Archives

All posts for the month December, 2017

How We Cured Racism

Published December 30, 2017 by Philip Ivory

My new short story is called “How We Cured Racism.” But first, some back story.

Embed from Getty Images

A couple days ago, I found a woman’s wallet lying on the pavement in the parking lot where I was food shopping. I spotted a woman getting into her car and rushed over to return the wallet to her, for which she was very grateful. As I walked back to my car, a man standing by his truck spoke to me. He had observed the scene and told me that I had done a very good thing. He seemed very impressed, almost amazed by this simple act. (It made me wonder —  would he have done the same?) Then he told me the universe would do something good for me.

“I hope so,” I said in return.

Maybe he was right, because in the last two days I’ve had two works of fiction accepted for publication. One won’t appear until well into 2018. (More on that when it appears.)

The other was a story I had developed by participating in NYC Midnight’s 11th Annual Short Story Contest, which I wrote about in this blog earlier in the year.
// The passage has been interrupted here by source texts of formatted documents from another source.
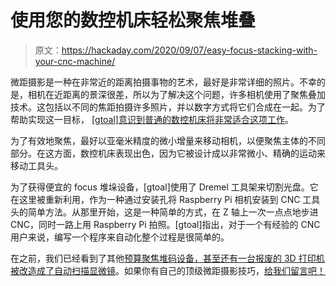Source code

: # 使用您的数控机床轻松聚焦堆叠

> 原文：<https://hackaday.com/2020/09/07/easy-focus-stacking-with-your-cnc-machine/>

微距摄影是一种在非常近的距离拍摄事物的艺术，最好是非常详细的照片。不幸的是，相机在近距离的景深很差，所以为了解决这个问题，许多相机使用了聚焦叠加技术。这包括以不同的焦距拍摄许多照片，并以数字方式将它们合成在一起。为了帮助实现这一目标， [[gtoal]意识到普通的数控机床将非常适合这项工作](https://www.instructables.com/id/Convert-Your-CNC-to-a-Macro-Photography-Rail-in-30/)。

为了有效地聚焦，最好以亚毫米精度的微小增量来移动相机，以便聚焦主体的不同部分。在这方面，数控机床表现出色，因为它被设计成以非常微小、精确的运动来移动工具头。

为了获得便宜的 focus 堆垛设备，[gtoal]使用了 Dremel 工具架来切割光盘。它在这里被重新利用，作为一种通过安装孔将 Raspberry Pi 相机安装到 CNC 工具头的简单方法。从那里开始，这是一种简单的方式，在 Z 轴上一次一点点地步进 CNC，同时一路上用 Raspberry Pi 拍照。[gtoal]指出，对于一个有经验的 CNC 用户来说，编写一个程序来自动化整个过程是很简单的。

在之前，我们已经看到了其他[预算聚焦堆码设备，甚至还有一台](https://hackaday.com/2019/12/30/focus-stacking-for-tiny-subjects/)[报废的 3D 打印机被改造成了自动扫描显微镜](https://hackaday.com/2020/01/24/broken-3d-printer-turned-scanning-microscope/)。如果你有自己的顶级微距摄影技巧，[给我们留言吧！](http://hackaday.com/submit-a-tip)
I didn’t win the contest, but have been sending the story out for publication for the last few months.

Today, which happens to be my birthday, I woke up to an email informing me that the story had been accepted at a journal called Rosette Maleficarum, which identifies itself as “a literary journal of dreams, nightmares and madness.”  Not only that, but it had been published today and was already online.

Here’s Rosette Maleficarum’s creedo:

“This literary journal shows the beautiful, yet depraved nature that lies within reality, both in humanity and the environment surrounding us. From dark, Gothic fairy tales, to dream-laced poems, the Maleficarum dances between the boundaries of life and death itself.”

So whether it was because of good supermarket karma, or because it was my birthday, or for whatever reason, I’m grateful for the publication.

It’s an edgy, speculative story that leans toward the dark and disturbing. In some ways I think it reflects the tumultuous, divisive, unhappy world we currently find ourselves in. It is perhaps all the more disturbing in that the voice that narrates the tale is that of a child.

Find out for yourself. Read “How We Cured Racism” at Rosette Maleficarum today.

Thanks, and a much happier New Year to all of us.